Distributed Training
Splitting model training across multiple GPUs or machines to handle larger models or datasets and reduce training time. Techniques include data parallelism and model parallelism.
Why It Matters
Distributed training is how frontier models are built — no single GPU can train a model like GPT-4. It requires orchestrating thousands of GPUs working in concert.
Example
Training a 70B parameter model across 256 GPUs using data parallelism (each GPU processes different batches) and model parallelism (each GPU holds part of the model).
Think of it like...
Like building a skyscraper with multiple construction crews working on different floors simultaneously — much faster than one crew doing everything sequentially.
Related Terms
GPU
Graphics Processing Unit — originally designed for rendering graphics, GPUs excel at the parallel mathematical operations needed for training and running AI models.
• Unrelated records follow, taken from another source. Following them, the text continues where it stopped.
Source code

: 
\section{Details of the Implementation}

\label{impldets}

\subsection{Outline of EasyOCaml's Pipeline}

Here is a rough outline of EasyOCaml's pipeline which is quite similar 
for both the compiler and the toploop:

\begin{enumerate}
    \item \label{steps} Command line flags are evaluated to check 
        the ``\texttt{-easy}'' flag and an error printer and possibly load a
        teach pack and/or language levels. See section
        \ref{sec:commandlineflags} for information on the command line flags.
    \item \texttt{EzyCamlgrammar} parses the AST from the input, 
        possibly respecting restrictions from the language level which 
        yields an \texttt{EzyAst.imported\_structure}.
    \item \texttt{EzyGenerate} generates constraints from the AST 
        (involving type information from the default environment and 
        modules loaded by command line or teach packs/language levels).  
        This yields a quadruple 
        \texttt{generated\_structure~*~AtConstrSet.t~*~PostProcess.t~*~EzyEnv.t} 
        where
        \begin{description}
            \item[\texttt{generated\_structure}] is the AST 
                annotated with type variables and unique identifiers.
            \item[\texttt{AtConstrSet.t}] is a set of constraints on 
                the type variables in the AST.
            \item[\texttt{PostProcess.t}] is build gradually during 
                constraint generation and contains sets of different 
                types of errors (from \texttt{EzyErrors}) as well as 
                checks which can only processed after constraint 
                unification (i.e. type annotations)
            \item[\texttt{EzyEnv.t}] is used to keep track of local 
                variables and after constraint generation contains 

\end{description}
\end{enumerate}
They are the primary hardware for modern AI.
Compute
The computational resources (processing power, memory, time) required to train or run AI models. Compute is measured in FLOPs (floating-point operations) and is a primary constraint and cost in AI development.
Data Parallelism
A distributed training approach where the training data is split across multiple GPUs, each holding a complete copy of the model. Gradients are averaged across GPUs after each batch.
Model Parallelism
A distributed training approach where the model itself is split across multiple GPUs, with each GPU holding and computing a different portion of the model.